## Task to complete
Using the records below, write out again exactly the lines that begin at the line containing "code from https://github.com/pytorch/examples/tree/main/cpp" and end at the line containing "Tested with libtorch-win-shared-with-deps-debug-1.12.0+cpu.zip", and no other lines.

## Input for this task
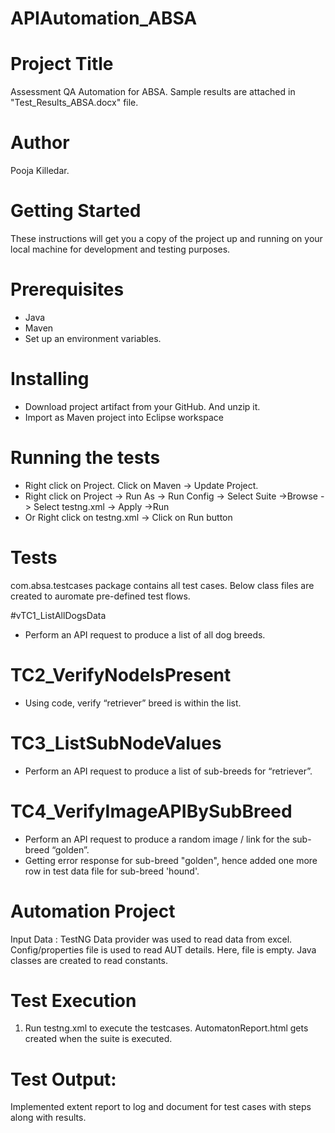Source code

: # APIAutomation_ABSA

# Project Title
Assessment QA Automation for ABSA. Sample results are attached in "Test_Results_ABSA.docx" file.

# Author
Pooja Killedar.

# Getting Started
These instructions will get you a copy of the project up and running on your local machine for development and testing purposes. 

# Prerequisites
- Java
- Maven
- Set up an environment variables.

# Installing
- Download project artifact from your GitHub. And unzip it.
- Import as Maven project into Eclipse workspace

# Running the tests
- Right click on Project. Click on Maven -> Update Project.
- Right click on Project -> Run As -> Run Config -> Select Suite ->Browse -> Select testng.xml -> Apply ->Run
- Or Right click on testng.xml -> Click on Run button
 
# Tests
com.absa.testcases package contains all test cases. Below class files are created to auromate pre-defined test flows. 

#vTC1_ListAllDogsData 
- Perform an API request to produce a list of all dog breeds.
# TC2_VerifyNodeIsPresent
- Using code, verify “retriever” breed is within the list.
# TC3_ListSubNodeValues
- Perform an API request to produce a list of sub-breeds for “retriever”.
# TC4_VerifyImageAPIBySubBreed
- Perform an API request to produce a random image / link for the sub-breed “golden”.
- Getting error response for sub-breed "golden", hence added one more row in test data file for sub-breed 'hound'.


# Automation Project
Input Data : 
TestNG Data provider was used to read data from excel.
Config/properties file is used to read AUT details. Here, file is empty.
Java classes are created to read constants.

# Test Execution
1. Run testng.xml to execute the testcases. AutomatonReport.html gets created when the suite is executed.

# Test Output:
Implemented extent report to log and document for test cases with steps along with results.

* * *

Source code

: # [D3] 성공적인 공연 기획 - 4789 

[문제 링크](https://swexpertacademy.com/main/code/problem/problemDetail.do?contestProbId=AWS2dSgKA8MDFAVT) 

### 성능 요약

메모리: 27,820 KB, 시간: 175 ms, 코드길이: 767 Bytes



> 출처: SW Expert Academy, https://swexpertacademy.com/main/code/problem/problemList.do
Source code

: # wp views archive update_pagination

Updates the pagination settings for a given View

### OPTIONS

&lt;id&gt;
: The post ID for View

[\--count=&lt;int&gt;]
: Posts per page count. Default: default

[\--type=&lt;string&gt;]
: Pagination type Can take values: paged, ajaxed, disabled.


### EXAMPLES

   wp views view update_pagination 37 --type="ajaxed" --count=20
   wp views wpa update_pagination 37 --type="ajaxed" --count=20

...

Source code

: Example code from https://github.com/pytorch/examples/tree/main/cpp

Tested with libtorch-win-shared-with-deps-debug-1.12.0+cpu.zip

## Response for this exercise
: Example code from https://github.com/pytorch/examples/tree/main/cpp

Tested with libtorch-win-shared-with-deps-debug-1.12.0+cpu.zip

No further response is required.